Akan tetapi kegiatan demo di masa pandemi tentu dilarang dan sudah ada UU yang mengaturnya. Pelarangan ini bukan untuk membungkam para pemrotes, melainkan karena jika ada unjuk rasa, maka mengumpulkan massa. Sedangkan kegiatan itu jelas melanggar protokol kesehatan 10M, karena tidak bisa menjaga jarak dan otomatis membuat kerumunan.

Salah satu demo yang diantisipasi oleh masyarakat adalah unjuk rasa yang dilakukan oleh para buruh, tanggal 28 Oktober 2021. Mereka yang bersatu dalam GEBRAK (Gerakan Buruh Bersama Rakyat) akan berdemo di depan istana kepresidenan. Ining Elitos, Ketua Umum Kongres Aliansi Serikat Buruh Indonesia menyatakan bahwa rencana demo memang bertepatan dengan sumpah pemuda, dan para buruh mengajak seluruh rakyat Indonesia.

Demo tersebut jelas ditentang oleh masyarakat karena melanggar Prokes. Meski pendemo berjanji akan mengenakan masker, tetapi mereka tak bisa menjamin akan memakainya terus selama unjuk rasa digelar. Penyebabnya karena saat demo berlagsung akan sangat gerah, karena diadakan di siang bolong, sehingga pasti banyak yanng melepas masker.

Padahal masker adalah garda pertama dalam melindungi tubuh dari Covid-19, sehingga melepas masker apalagi di kerumunan sangat berbahaya. Demo jelas menghambat penanganan pandemi, karena para pengunjuk rasa tidak tertib dan bisa menaikkan angka pasien Corona. Peyebabnya karena mereka melanggar prokes dan seenaknya sendiri.

Saat ini kurva kasus Covid sedang melandai, dan jumlah pasien menurut data dari tim satgas penanganan Covid, ‘hanya’ berkisar 400-an orang per hari. Namun ketika ada demo maka patut diwaspadai, karena bisa saja jumlah pasien melonjak drastis. Penyebabnya karena mereka tak tertib dalam melakukan protokol kesehatan dan berpotensi kena Corona.

Bayangkan saja ketika hanya ada 1 orang yang jadi OTG, dan ia menularkan Corona ke banyak pendemo lain yang tak tertib pakai masker dan tidak mau menjaga jarak. Jika unjuk rasa benar-benar dilakukan oleh ribuan orang, maka bisa minimal 1.000 orang yang kena Corona. Para pedemo apa tidak takut Corona? Sungguh mengherankan.

Apalagi jika para pendemo pulang dan berpotensi menularkan Corona ke keluarganya. Mereka juga bisa meyebarkan virus Covid-1 ke tetangga dan orang-orang yang ditemui saat perjalanan pulang.

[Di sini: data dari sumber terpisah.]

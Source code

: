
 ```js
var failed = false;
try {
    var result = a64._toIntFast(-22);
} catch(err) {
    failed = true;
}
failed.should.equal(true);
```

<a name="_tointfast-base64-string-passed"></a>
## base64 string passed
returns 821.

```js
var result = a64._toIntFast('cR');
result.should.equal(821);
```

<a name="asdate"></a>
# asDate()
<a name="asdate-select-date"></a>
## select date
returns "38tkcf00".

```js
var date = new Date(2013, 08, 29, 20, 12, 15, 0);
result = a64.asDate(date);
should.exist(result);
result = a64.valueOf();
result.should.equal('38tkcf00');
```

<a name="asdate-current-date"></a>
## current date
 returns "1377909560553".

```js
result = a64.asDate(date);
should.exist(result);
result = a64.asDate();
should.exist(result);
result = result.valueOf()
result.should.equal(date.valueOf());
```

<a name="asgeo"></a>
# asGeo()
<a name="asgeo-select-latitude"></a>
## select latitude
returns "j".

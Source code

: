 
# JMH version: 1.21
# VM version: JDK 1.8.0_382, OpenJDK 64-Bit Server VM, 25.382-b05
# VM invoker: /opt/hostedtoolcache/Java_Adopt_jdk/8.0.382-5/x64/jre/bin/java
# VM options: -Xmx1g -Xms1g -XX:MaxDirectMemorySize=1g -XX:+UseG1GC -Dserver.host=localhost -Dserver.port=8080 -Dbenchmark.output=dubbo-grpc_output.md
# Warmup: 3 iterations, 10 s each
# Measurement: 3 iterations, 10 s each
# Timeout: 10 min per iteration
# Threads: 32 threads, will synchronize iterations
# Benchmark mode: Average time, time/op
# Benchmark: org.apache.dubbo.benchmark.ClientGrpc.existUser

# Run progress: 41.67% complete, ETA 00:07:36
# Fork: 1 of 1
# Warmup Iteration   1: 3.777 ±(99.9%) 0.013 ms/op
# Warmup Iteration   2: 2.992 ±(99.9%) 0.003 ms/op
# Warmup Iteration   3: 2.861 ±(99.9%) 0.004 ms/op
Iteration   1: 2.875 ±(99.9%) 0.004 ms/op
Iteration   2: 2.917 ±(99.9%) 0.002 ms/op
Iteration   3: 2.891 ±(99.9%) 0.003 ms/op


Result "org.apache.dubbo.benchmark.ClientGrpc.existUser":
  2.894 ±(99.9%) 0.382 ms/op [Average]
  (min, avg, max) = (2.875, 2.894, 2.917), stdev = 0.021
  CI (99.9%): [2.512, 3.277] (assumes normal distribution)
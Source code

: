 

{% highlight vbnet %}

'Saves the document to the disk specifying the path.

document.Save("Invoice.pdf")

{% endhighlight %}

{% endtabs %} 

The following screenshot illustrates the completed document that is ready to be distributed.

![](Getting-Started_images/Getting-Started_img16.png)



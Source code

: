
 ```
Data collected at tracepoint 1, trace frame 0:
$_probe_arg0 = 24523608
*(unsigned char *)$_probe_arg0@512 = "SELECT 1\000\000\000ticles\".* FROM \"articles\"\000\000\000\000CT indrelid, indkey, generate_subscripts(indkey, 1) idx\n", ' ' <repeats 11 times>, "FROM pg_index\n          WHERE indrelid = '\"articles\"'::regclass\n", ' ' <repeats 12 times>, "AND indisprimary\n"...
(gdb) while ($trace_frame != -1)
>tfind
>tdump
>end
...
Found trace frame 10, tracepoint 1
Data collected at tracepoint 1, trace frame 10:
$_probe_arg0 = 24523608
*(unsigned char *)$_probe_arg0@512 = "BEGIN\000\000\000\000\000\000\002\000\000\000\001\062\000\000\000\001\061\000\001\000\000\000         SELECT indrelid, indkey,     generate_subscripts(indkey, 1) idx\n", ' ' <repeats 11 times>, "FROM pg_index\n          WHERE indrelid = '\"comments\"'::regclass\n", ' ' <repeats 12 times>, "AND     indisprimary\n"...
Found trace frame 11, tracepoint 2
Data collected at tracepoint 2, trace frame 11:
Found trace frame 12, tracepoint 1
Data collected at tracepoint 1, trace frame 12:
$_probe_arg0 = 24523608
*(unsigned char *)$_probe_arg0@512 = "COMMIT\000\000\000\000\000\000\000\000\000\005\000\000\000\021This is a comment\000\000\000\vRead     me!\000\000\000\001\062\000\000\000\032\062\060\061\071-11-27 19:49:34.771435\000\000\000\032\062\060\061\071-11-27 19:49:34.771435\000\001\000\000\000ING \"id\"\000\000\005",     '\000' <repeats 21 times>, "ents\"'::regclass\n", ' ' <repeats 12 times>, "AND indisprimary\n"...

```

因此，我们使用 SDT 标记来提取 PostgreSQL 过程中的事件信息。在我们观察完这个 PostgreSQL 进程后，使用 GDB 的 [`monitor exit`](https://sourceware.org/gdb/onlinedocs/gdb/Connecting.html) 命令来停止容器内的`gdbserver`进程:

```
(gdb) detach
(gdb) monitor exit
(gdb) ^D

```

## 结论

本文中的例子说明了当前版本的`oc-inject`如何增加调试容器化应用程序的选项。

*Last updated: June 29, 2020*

Apa tega mejadi penular virus dan melakuka hal yang melanggar aturan? Tetapi tidak mau ketika ditertibkan oleh aparat.

Seharusnya para pendemo menyadari bahwa saat ini masih masa pandemi dan membatalkan niatnya untuk berunjuk rasa. Jangan malah nekat berdemo dengan alasan memperingati hari sumpah pemuda, tetapi malah disumpahin oleh banyak orang karena melanggar ketertiban dan protokol kesehatan 10M.

Batalkan saja rencana untuk berdemo saat pandemi karena bisa menghambat penanganan pademi Covid di Indonesia. Untuk memperingati hari sumpah pemuda, selain mengadakan upacara maka bisa dengan cara lain yang lebih baik, misalnya dengan bakti sosial atau kegiatan postif lain. Bukanya berdemo yang bisa menyebabkan naiknya angka pasien Corona di Indonesia.

Alangkah tragisnya ketika ada demo yang hanya berlagsug selama 2 jam tetapi membawa derita selama 2 minggu.